Figure 4. Cellular effects of DNA-Gd@AuNPs

Cells at day 0 and day 7 after labeling were stained with DAPI and Ki67 (A, scale bar = 200 μm). No significant effects were seen on the number of surviving cells at any concentration of DNA-Gd@AuNPs at day 0 or day 7 (B) and this effect remained consistent when three separate batched of particles were tested (C). The percentage of cells expressing Ki67 also remained consistent at all DNA-Gd@AuNP concentrations at day 0 and day 7 (D). Cells were also stained to assess phenotypic changes (E), and no significant differences were seen between those labeled at 20 nM nanoparticles and controls (F).

Figure 5. In vitro imaging of cell pellets

Blank cells, and cells labeled either with Gd-HPDO3A or DNA-Gd@AuNP were imaged at 9.4 T to generate R1 and R2 maps (A). Cells labeled with DNA-Gd@AuNP increased relaxivity compared to unlabeled cells and those labeled with Gd-HPDO3A on both R1 (B) and R2 (C)

Figure 6. Effect of voxel size and ROI selection on cell detection in vitro

Labeled and unlabeled cells were suspended in 6% gelatin at different cell densities with T1 maps being generated (A, + = labeled cells, − = blank cells). Increasing voxel size resulted in increased SNR, but less contrast between labeled and unlabeled cells (B). As voxel size increases, peripheral voxels are increasingly susceptible to partial volume effects that attenuate T1 contrast (C). If measurement of T1 is confined to the center of the ROI, there is little attenuation of T1 contrast across voxel sizes, hence abating the partial volume effects. However, measurement of cell distribution will depend on a reliable measurement of peripheral voxels as well as those at the core of the implantation site. The r₁ relaxivity of DNA-Gd@AuNPs in cells is 3.87 mM⁻¹s⁻¹ (D), significantly lower than that in solution.

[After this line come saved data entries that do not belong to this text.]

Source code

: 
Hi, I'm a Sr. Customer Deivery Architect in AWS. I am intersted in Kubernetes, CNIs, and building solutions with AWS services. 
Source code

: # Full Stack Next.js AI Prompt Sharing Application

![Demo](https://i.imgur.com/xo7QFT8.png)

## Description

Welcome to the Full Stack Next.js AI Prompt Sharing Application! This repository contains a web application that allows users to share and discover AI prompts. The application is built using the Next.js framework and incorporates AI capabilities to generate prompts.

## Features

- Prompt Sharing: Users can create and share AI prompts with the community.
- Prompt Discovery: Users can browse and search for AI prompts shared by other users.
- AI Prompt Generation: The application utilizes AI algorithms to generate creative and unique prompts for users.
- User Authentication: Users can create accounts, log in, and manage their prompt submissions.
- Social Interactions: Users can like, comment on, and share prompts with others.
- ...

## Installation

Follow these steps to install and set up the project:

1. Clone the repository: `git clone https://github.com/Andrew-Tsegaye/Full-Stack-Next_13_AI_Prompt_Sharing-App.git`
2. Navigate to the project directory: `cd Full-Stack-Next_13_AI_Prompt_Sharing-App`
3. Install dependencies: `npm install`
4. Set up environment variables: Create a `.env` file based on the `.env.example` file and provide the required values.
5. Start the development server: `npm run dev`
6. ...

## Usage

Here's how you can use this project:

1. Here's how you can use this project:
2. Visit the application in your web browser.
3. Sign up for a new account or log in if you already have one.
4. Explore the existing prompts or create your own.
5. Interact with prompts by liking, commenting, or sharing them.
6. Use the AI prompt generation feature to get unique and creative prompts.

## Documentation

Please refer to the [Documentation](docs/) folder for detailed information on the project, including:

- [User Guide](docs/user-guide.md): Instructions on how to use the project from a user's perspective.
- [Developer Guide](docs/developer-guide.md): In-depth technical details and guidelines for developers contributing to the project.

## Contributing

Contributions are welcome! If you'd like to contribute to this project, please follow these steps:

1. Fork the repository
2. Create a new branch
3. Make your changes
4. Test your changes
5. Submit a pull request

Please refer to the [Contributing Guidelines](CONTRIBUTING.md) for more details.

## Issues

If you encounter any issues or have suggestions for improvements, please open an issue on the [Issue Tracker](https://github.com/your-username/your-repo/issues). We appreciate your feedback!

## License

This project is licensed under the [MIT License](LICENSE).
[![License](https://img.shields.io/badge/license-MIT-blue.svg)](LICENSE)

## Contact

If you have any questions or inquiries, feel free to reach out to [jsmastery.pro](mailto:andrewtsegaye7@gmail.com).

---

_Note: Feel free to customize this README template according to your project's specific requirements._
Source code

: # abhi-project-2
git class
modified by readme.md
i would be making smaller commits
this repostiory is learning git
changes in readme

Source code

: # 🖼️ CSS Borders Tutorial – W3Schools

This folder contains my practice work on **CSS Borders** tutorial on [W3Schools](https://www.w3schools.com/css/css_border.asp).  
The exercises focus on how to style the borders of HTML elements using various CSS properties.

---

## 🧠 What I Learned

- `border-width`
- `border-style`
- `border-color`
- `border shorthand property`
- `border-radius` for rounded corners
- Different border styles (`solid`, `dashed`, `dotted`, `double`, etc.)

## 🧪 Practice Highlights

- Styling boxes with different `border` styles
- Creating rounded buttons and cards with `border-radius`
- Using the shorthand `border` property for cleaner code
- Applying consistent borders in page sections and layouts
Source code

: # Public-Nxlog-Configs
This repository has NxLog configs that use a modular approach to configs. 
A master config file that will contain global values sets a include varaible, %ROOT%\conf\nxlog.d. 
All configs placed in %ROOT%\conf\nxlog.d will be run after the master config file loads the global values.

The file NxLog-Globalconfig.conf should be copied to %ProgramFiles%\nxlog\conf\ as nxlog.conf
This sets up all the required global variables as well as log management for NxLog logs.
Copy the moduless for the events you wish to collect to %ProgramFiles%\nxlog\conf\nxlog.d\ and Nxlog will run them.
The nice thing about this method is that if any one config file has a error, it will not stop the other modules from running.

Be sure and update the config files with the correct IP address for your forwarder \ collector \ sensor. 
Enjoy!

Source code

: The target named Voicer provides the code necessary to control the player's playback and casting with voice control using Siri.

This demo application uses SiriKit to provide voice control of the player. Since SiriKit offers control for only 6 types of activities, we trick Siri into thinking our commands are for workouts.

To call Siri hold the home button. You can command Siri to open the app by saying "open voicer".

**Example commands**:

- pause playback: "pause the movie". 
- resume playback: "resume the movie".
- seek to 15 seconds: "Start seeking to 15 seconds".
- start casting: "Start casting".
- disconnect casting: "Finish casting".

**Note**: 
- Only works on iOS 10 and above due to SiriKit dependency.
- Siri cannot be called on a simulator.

Figure 7. Effect of voxel size and cell number on ex vivo detection

T1 maps of 3 different injection sites were acquired at 6 different voxel sizes (A. Red arrows indicate implanted cells). The difference in T1 between labeled and unlabeled cells was compared across cell number and voxel volume, with voxel volume having a more marked effect than cell number. The conditions taken forward for in vivo image acquisition were 12 nL voxel volume (blue line) and 6.25×10⁵ cells (red line, B).

Figure 8. In vivo imaging with histological verification

Three animals were transplanted with labeled cells in one hemisphere and unlabeled cells in the other. DNA-Gd@AuNP labeled cells were clearly visible on T₁-weighted (T₁w) MR images (A). The deposit could be seen with some infiltration into the host tissue (inset for subject 1). In all animals with labeled cells, the injection tract was clearly visibile. In contrast, unlabeled cells did not produce a signal in the right hemisphere. Fluorescent histology corroborated these in vivo results indicating that in both hemispheres transplanted cells were present (human nuclei antigen, HNA, in green), but only cells containing DNA-Gd@AuNP nanoparticles (as detected by the red Cy3 moiety) produced a T1 effect on MR images. A higher magnification image shows good colocalisation of HNA and Cy3 (B, scale bar = 100 μm), which is supported by the quantification showing a high level of accurate cell identification with less than 1% of false positives, but a substantial number of false negatives (C).